**Source records**

++++

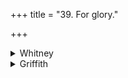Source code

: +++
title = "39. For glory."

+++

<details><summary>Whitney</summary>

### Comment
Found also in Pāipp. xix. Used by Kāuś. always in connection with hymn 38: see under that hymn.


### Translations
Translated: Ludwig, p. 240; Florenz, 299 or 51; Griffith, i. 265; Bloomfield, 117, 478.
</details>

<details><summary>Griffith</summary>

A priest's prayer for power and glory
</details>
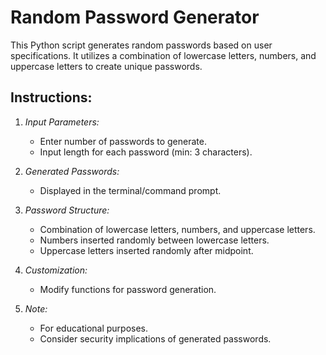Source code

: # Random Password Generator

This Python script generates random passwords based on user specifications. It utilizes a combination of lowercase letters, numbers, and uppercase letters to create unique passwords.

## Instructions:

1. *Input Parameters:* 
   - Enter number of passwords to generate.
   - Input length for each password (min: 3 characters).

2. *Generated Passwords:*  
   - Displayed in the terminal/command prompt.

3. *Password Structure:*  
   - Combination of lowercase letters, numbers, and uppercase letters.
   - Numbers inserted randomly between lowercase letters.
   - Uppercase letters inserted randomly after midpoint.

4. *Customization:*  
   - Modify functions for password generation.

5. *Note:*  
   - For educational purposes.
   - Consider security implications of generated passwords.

++++

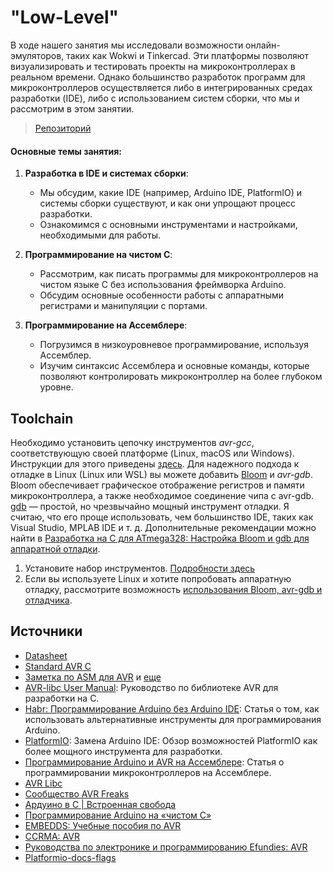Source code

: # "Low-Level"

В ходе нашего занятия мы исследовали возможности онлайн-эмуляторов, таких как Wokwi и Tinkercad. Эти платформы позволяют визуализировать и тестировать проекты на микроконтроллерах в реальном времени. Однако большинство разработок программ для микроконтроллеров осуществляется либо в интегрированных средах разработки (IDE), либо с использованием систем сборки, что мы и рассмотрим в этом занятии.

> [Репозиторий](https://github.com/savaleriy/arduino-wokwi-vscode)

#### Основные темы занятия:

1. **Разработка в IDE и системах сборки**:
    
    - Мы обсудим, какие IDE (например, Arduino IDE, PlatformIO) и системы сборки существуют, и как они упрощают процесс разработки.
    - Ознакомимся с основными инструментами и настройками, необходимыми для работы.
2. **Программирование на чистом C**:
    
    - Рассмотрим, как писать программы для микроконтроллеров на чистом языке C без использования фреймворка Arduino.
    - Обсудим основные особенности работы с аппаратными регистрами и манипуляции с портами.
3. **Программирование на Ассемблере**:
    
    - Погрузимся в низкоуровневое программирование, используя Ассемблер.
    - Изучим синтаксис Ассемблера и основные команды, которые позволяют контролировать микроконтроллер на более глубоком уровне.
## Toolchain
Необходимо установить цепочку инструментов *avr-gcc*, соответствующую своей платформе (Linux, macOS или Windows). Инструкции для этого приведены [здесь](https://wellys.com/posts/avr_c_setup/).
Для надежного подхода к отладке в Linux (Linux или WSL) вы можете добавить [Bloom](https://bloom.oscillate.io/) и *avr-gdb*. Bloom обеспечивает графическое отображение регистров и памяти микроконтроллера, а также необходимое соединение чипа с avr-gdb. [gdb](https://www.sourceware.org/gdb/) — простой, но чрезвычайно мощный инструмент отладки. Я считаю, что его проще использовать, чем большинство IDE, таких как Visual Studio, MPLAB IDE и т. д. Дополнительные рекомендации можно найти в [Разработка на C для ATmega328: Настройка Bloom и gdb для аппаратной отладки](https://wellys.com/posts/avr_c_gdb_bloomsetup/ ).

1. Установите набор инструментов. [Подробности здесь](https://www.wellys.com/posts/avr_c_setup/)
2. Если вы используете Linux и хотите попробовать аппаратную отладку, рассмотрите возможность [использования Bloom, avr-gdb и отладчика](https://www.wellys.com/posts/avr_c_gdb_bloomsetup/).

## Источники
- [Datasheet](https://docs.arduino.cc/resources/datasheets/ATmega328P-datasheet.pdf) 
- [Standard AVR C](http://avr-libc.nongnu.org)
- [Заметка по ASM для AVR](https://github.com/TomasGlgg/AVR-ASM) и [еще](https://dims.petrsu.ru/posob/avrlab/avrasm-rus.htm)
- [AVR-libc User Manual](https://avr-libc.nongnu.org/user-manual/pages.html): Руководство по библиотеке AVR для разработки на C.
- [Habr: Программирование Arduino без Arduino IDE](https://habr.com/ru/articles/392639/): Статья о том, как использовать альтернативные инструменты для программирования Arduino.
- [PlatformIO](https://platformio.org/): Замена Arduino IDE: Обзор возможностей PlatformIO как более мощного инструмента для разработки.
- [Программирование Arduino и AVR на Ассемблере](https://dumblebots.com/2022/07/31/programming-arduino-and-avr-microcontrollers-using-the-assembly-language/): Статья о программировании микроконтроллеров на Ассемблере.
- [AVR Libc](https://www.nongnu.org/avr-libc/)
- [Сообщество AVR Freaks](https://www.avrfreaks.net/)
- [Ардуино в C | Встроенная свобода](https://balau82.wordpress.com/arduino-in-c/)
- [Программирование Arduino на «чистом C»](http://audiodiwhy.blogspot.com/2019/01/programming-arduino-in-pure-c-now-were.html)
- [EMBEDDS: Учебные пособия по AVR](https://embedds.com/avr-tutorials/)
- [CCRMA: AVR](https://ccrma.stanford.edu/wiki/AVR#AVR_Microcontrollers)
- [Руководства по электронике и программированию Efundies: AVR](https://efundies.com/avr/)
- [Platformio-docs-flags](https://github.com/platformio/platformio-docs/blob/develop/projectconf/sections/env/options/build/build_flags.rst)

++++

**About this task**
Reproduce every line of the material above that has the string "Griffith".

**Result**
Translated: Ludwig, p. 240; Florenz, 299 or 51; Griffith, i. 265; Bloomfield, 117, 478.
<details><summary>Griffith</summary>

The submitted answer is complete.